Путь проклятого из дома в лес является универсальным мотивом всего корпуса собранных рассказов, тем признаком, по которому проклятый идентифицируется как таковой. Даже когда о “проклятых” или “сбранёных” информанты вообще не могли ничего сообщить, вспоминали, что это те, которые “убегали из дома” (ЕУ-Хвойн.-98; 1в).

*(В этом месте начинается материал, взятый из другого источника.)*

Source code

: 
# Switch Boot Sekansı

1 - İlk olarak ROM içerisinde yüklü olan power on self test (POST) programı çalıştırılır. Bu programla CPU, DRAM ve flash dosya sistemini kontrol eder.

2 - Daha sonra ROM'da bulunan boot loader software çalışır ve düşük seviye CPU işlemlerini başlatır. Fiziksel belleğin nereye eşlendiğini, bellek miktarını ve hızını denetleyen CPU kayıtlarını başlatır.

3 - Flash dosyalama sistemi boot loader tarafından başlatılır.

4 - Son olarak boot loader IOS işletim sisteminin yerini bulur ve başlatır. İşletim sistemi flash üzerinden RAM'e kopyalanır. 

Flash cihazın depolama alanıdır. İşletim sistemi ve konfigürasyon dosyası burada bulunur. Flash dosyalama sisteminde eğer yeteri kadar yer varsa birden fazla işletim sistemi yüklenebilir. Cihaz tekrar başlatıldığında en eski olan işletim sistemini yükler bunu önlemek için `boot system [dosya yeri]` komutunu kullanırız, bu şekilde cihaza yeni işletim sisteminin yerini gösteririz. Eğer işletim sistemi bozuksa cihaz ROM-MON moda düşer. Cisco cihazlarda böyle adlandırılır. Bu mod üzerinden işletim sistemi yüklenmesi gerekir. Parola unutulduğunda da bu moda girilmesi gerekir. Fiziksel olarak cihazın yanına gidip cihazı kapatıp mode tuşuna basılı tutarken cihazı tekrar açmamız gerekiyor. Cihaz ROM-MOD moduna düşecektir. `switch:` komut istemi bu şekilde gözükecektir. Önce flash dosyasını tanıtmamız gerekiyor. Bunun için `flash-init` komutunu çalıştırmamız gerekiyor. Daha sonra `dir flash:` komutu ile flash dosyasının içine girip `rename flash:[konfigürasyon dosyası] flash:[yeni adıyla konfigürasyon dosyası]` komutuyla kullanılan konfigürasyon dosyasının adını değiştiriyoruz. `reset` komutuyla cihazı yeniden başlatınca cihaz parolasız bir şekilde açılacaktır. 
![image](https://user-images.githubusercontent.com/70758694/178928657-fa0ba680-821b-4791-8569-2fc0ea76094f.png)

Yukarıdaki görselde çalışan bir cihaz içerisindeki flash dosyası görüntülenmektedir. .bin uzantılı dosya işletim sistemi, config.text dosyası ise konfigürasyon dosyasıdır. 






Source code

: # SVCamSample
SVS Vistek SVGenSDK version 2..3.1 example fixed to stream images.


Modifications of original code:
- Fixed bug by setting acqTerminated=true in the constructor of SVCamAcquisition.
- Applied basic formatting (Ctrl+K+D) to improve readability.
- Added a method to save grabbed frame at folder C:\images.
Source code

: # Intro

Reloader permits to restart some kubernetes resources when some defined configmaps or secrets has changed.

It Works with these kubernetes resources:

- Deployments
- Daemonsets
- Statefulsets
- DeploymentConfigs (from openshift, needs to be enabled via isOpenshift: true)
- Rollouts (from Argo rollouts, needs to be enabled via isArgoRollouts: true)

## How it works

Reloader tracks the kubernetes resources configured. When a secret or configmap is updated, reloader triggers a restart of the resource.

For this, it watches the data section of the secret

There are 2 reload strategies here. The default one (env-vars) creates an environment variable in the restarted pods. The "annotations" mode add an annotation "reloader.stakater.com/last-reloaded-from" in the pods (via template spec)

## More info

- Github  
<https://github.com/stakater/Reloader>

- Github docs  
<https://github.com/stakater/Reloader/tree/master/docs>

В небольшой группе из шести текстов был зафиксирован мотив преодоления водной преграды: проклятый либо переходит через реку как бы “сам”, либо его “переносят” через нее; в обоих случаях подчеркивается, что такое перемещение не под силу ему самому (ср. “ведут меня, перехожу это самое... и так – только начну тонуть, понимаешь ты, что уже там иду-иду-иду (...) И только, гыт, – ох! и сразу оказываюсь на этом самом – на другом берегу, понимаешь...” (ЕУ-Хвойн.-97; 14); “реки там переносил меня дядька” (ЕУ-Белозер.-01; 14; ФФП) (тж. ЕУ-Хвойн.-97; 37; ВПВ; ЕУ-Хвойн.-97; 35; ТДА и пр.). Если выход за порог дома является первой границей, которую человек пересекает на пути в лес, то река представляет собой тот рубеж, за которым уже безраздельно господствует “чужое”. При переходе через водную преграду человек окончательно перемещается в иной пространство и переходит во власть иной силы.19

Передвижение проклятого в лесу обычно описывается как “не-человеческий путь”: там человек “скитаецца” (ЕУ-Хвойн.-99; 8) или “путается” (ЕУ-Мошен.-99; 32), его “носят по пням” (ЕУ-Хвойн.-99; 28), водят “по лесу, по верхушкам” (Зиновьев 1987: 37), или он “бежит, бегает хоть по лесу, хоть куды, по деревням – везде. Не останавливаеци...” (Левкиевская 103: 104).20 Интересно обратить внимание на языковые особенности оформления данного мотива: уход проклятого из дома может обозначаться через многократное повторение глагола движения (ср. “...и пошёл, и пошёл, и пошёл...”, ЕУ-Хвойн.-97; 37; АИК; или: “... да пошла, да пошла...”; ЕУ-Хвойн.-97; 37; ВПВ), создающего образ механического движения без определенной цели. Нередко появляется безличный глагол “водит” или личная форма глагола без указания субъекта действия: “Иду, гыт, думаю: вот, гыт, канава. Как мне перейтить? Ей грят: не горюй. Перейдёшь... Перенесут ” (ЕУ-Хвойн.-99; 12), “...в лес пойдешь, как-[то] не в час, куда-то тебя могут затащить, что и не вытить или...” ЕУ-Хвойн.-98; 16). Вероятно, таким образом выражается представление об отсутствии воли проклятого, или подчинении воле того, кто водит.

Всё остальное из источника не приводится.